▶ _WHAT THE TASK ASKS_
Repeat all of the entries, please, keeping each line exact.

____ LISTED RECORDS

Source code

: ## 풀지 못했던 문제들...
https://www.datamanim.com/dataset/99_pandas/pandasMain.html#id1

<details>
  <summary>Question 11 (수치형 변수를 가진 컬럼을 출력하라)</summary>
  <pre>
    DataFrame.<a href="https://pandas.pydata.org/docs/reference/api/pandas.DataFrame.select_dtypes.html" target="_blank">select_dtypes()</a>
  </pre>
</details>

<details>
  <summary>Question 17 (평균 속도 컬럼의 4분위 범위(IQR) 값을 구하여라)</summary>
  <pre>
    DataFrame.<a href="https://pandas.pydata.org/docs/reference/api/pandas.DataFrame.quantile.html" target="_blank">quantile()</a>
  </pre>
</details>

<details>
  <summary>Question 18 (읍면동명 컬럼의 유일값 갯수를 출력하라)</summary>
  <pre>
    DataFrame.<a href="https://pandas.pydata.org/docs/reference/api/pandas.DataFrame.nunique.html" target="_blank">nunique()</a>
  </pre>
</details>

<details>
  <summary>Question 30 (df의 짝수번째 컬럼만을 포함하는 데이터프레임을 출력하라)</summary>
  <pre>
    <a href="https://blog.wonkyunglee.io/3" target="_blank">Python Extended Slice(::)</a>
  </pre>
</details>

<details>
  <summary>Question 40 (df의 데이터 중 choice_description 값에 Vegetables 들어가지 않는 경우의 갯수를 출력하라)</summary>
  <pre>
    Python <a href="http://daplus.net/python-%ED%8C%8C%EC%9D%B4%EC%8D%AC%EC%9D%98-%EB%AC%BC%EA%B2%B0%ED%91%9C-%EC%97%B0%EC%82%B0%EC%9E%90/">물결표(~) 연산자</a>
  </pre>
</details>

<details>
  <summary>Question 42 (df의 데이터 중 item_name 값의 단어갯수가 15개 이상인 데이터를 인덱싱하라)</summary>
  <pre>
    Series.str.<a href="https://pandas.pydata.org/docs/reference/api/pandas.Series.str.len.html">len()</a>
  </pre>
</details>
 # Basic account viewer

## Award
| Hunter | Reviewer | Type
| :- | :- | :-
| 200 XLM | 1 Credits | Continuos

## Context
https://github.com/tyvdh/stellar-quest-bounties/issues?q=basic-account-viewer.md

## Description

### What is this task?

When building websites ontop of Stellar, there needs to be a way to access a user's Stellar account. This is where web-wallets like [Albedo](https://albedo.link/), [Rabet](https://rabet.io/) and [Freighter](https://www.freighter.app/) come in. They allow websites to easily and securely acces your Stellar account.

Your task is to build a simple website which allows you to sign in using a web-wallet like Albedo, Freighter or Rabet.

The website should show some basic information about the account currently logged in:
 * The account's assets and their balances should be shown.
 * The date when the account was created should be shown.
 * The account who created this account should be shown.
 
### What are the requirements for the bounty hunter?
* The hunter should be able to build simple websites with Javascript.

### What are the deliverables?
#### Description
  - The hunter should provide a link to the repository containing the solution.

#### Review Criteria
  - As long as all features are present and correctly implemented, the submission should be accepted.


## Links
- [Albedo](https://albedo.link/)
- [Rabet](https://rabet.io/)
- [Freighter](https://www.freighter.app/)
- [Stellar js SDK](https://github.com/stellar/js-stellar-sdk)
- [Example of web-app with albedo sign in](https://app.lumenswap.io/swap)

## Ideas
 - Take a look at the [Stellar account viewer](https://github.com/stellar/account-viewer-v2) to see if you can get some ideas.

________

▶ _FINAL ANSWER_
Source code

: ## 풀지 못했던 문제들...
https://www.datamanim.com/dataset/99_pandas/pandasMain.html#id1

<details>
  <summary>Question 11 (수치형 변수를 가진 컬럼을 출력하라)</summary>
  <pre>
    DataFrame.<a href="https://pandas.pydata.org/docs/reference/api/pandas.DataFrame.select_dtypes.html" target="_blank">select_dtypes()</a>
  </pre>
</details>

<details>
  <summary>Question 17 (평균 속도 컬럼의 4분위 범위(IQR) 값을 구하여라)</summary>
  <pre>
    DataFrame.<a href="https://pandas.pydata.org/docs/reference/api/pandas.DataFrame.quantile.html" target="_blank">quantile()</a>
  </pre>
</details>

<details>
  <summary>Question 18 (읍면동명 컬럼의 유일값 갯수를 출력하라)</summary>
  <pre>
    DataFrame.<a href="https://pandas.pydata.org/docs/reference/api/pandas.DataFrame.nunique.html" target="_blank">nunique()</a>
  </pre>
</details>

<details>
  <summary>Question 30 (df의 짝수번째 컬럼만을 포함하는 데이터프레임을 출력하라)</summary>
  <pre>
    <a href="https://blog.wonkyunglee.io/3" target="_blank">Python Extended Slice(::)</a>
  </pre>
</details>

<details>
  <summary>Question 40 (df의 데이터 중 choice_description 값에 Vegetables 들어가지 않는 경우의 갯수를 출력하라)</summary>
  <pre>
    Python <a href="http://daplus.net/python-%ED%8C%8C%EC%9D%B4%EC%8D%AC%EC%9D%98-%EB%AC%BC%EA%B2%B0%ED%91%9C-%EC%97%B0%EC%82%B0%EC%9E%90/">물결표(~) 연산자</a>
  </pre>
</details>

<details>
  <summary>Question 42 (df의 데이터 중 item_name 값의 단어갯수가 15개 이상인 데이터를 인덱싱하라)</summary>
  <pre>
    Series.str.<a href="https://pandas.pydata.org/docs/reference/api/pandas.Series.str.len.html">len()</a>
  </pre>
</details>
 # Basic account viewer

## Award
| Hunter | Reviewer | Type
| :- | :- | :-
| 200 XLM | 1 Credits | Continuos

## Context
https://github.com/tyvdh/stellar-quest-bounties/issues?q=basic-account-viewer.md

## Description

### What is this task?

When building websites ontop of Stellar, there needs to be a way to access a user's Stellar account. This is where web-wallets like [Albedo](https://albedo.link/), [Rabet](https://rabet.io/) and [Freighter](https://www.freighter.app/) come in. They allow websites to easily and securely acces your Stellar account.

Your task is to build a simple website which allows you to sign in using a web-wallet like Albedo, Freighter or Rabet.

The website should show some basic information about the account currently logged in:
 * The account's assets and their balances should be shown.
 * The date when the account was created should be shown.
 * The account who created this account should be shown.
 
### What are the requirements for the bounty hunter?
* The hunter should be able to build simple websites with Javascript.

### What are the deliverables?
#### Description
  - The hunter should provide a link to the repository containing the solution.

#### Review Criteria
  - As long as all features are present and correctly implemented, the submission should be accepted.


## Links
- [Albedo](https://albedo.link/)
- [Rabet](https://rabet.io/)
- [Freighter](https://www.freighter.app/)
- [Stellar js SDK](https://github.com/stellar/js-stellar-sdk)
- [Example of web-app with albedo sign in](https://app.lumenswap.io/swap)

## Ideas
 - Take a look at the [Stellar account viewer](https://github.com/stellar/account-viewer-v2) to see if you can get some ideas.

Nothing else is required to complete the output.